Risks & Complications

Non-union (failure of the bone to fuse) is the most important complication of arthrodesis — occurring in approximately 5–10% of ankle fusions (higher in smokers, diabetics, and patients with poor bone quality). Non-union causes persistent pain and fixation failure, requiring revision surgery with bone grafting. Infection (particularly at the fixation site); wound healing problems; malunion (fusion in a suboptimal position causing gait abnormality or adjacent joint stress); and adjacent joint arthritis (increased stress on neighbouring joints after fusion accelerates their cartilage wear over decades) are all recognised complications.

Why GAF Healthcare

GAF Healthcare works with India's foot and ankle, hand, and orthopaedic surgeons who perform arthrodesis procedures regularly and have experience with both minimally invasive and open techniques. We provide pre-operative CT planning for complex deformity cases and coordinate post-operative boot, cast, and crutch supply as part of the patient package.
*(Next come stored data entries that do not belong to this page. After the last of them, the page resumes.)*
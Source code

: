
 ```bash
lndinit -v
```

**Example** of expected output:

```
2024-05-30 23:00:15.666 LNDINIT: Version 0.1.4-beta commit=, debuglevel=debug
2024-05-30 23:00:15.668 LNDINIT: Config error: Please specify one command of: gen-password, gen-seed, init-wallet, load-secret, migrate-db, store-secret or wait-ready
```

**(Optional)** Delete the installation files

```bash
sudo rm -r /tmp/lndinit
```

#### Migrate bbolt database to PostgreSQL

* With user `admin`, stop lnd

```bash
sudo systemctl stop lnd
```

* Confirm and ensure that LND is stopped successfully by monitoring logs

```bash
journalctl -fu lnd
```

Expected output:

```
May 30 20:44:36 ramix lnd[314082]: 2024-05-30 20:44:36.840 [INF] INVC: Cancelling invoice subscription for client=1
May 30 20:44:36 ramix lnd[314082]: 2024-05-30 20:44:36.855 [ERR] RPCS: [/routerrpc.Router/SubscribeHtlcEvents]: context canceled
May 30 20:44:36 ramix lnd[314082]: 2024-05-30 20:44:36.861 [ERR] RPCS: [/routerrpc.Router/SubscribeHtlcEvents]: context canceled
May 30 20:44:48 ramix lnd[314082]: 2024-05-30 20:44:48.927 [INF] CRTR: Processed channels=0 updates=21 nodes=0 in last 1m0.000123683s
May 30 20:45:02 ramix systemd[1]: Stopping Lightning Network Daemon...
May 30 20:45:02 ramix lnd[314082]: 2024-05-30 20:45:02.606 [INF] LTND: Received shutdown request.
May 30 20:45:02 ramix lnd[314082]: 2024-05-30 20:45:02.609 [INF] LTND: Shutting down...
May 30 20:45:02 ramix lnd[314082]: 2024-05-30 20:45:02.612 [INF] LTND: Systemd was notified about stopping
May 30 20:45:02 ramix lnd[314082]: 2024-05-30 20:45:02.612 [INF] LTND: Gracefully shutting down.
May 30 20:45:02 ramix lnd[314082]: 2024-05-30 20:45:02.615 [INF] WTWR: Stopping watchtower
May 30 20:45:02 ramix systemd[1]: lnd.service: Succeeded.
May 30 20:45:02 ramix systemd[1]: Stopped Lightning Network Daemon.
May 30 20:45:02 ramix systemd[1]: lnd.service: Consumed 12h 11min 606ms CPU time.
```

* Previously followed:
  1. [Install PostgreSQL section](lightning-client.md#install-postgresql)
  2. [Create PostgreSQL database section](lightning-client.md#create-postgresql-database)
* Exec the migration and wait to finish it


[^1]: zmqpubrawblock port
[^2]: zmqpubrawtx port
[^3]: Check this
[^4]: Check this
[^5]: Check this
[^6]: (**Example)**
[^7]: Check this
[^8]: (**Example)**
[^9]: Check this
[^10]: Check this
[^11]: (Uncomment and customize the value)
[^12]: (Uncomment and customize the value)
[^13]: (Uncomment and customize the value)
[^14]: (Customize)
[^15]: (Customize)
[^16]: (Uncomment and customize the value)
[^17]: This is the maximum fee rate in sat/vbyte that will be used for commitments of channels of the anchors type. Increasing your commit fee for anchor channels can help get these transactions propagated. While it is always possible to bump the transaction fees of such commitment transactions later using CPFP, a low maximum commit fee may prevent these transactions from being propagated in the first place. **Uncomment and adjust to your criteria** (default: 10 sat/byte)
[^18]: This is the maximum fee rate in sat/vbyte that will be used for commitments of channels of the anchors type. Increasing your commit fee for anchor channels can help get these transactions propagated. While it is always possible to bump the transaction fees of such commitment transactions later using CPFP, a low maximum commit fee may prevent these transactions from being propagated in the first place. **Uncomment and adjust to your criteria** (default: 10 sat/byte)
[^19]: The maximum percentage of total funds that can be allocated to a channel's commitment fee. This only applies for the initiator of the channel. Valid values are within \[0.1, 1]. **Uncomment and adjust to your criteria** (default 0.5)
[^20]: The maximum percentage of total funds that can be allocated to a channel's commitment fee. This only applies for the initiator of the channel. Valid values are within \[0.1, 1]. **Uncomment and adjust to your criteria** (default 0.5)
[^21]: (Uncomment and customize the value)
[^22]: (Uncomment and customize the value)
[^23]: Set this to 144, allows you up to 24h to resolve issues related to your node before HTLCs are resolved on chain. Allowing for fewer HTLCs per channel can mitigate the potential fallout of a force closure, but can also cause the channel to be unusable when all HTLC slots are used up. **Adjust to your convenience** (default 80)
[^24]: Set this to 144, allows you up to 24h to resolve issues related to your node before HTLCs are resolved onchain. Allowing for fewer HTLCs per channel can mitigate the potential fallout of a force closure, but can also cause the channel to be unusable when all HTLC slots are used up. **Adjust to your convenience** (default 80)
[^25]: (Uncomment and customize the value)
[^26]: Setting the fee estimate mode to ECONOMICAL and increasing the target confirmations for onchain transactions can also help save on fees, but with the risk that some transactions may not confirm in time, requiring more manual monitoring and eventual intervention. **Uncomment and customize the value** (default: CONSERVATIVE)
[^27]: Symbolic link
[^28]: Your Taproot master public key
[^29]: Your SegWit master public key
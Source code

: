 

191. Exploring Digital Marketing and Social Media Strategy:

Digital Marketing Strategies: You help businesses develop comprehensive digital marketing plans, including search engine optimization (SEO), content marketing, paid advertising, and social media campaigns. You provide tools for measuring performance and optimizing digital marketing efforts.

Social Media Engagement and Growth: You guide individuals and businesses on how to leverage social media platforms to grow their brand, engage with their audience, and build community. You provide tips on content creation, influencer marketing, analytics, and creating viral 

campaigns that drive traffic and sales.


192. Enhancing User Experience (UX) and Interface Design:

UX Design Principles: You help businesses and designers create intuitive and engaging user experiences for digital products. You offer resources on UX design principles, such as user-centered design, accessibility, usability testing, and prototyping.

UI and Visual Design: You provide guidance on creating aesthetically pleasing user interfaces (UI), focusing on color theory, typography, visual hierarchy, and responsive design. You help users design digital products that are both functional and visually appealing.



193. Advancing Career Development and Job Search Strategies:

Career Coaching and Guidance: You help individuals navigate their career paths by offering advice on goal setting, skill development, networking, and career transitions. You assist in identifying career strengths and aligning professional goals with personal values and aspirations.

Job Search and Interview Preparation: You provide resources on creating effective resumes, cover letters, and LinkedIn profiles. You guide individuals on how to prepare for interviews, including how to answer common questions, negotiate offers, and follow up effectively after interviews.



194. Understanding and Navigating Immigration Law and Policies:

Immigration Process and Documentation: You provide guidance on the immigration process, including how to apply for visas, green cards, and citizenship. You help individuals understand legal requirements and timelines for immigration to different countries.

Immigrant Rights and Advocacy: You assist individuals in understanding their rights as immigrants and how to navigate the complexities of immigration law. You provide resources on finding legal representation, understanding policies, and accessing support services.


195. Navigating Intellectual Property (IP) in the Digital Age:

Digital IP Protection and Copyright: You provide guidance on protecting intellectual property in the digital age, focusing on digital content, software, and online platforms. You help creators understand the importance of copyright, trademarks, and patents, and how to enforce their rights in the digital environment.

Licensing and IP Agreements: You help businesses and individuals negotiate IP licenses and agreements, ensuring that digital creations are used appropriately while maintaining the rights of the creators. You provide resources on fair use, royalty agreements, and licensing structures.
Frequently Asked Questions

How will ankle fusion affect my walking?

Most patients with a well-positioned ankle fusion walk with only a slightly stiff gait — the subtalar and midtarsal joints compensate partially for the lost ankle motion. On flat, even surfaces most people observe no significant limp. On uneven ground and stairs, gait adaptation is more noticeable. Patients can usually walk, cycle, swim, and perform light hiking. Running on hard surfaces is limited. The fusion must be positioned in neutral (0 degrees — plantigrade) or slight equinus (5 degrees of plantar flexion) to optimise gait — getting the fusion position right is one of the most important technical decisions in ankle fusion surgery.

Is ankle replacement better than ankle fusion?

Total ankle replacement preserves ankle motion and allows a more normal gait pattern, but requires a more complex surgical technique, carries higher rates of implant failure and revision compared with joint replacement at other sites, and is not appropriate for all patients (young age, significant deformity, poor bone stock, and high physical demands are relative contraindications). Ankle fusion is more reliable, more durable, and has lower revision rates. The choice depends on the patient's age, activity level, deformity, bone quality, and functional priorities — and is best made with an experienced foot and ankle surgeon after reviewing standing X-rays and CT.

Can arthrodesis be reversed?

No. Arthrodesis is a permanent procedure — once bone has fused across the joint, the fusion cannot be reversed. If a patient subsequently needs or wants joint replacement (e.g. ankle fusion converted to ankle replacement is a technically demanding revision procedure that is possible in selected cases), this requires a much more complex operation. This is why arthrodesis is considered a definitive procedure and requires careful pre-operative discussion of the trade-off between pain relief and permanent loss of motion.